Print, from the listing below, the lines starting at the line containing "not leaked to any other parties;" and ending at the line containing "to prevent adversaries", exactly as they stand, and print nothing else.

§ §

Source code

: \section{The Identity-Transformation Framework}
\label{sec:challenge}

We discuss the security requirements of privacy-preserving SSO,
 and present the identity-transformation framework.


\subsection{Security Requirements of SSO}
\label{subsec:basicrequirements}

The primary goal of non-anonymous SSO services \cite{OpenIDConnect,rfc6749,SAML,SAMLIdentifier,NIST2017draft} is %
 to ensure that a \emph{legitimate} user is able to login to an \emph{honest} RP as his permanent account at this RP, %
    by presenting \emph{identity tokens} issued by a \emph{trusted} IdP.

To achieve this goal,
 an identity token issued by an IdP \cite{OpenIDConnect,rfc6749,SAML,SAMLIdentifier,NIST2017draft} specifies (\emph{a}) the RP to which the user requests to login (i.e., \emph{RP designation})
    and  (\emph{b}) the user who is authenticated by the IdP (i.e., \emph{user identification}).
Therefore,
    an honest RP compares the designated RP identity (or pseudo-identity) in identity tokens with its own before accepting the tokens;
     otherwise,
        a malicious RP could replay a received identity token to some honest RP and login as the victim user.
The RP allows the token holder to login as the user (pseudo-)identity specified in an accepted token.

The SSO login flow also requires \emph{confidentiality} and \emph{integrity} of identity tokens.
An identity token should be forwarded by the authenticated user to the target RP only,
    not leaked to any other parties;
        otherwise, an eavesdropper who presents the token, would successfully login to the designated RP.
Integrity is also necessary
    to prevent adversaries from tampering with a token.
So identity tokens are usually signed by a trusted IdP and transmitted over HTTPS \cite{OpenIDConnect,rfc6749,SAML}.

§ §

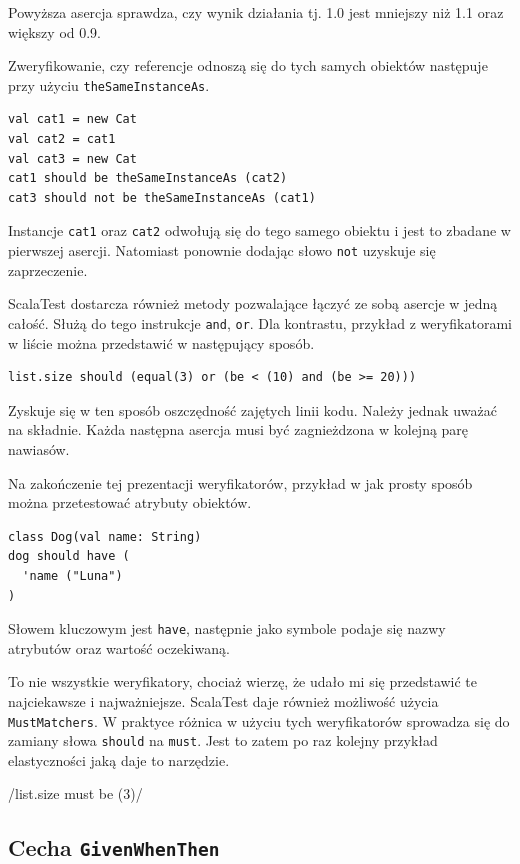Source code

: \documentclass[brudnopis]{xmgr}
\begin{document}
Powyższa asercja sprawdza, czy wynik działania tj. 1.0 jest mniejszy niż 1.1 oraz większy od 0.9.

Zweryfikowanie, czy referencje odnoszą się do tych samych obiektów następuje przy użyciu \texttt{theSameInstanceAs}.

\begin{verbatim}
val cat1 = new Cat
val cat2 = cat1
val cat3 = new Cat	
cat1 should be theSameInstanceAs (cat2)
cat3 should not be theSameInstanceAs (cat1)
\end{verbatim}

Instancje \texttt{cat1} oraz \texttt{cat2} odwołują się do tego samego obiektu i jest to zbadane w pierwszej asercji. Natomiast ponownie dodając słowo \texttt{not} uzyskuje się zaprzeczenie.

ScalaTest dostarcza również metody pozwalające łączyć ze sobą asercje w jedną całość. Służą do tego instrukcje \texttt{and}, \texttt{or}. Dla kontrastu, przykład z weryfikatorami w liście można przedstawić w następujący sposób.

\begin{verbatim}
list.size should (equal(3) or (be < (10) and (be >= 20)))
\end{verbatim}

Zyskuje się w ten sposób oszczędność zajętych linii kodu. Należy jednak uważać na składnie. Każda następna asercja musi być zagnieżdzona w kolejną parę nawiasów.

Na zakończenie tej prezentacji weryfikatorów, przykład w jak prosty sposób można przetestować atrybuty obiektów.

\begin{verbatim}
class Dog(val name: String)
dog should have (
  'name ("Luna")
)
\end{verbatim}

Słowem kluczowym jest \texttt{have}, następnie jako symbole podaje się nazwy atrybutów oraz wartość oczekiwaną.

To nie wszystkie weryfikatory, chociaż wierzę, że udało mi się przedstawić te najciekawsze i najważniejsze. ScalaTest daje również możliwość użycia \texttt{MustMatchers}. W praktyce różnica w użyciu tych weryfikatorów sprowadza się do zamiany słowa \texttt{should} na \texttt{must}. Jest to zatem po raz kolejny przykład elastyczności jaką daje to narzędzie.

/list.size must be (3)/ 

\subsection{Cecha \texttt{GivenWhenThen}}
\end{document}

§ §

TASK RESULT
    not leaked to any other parties;
        otherwise, an eavesdropper who presents the token, would successfully login to the designated RP.
Integrity is also necessary
    to prevent adversaries from tampering with a token.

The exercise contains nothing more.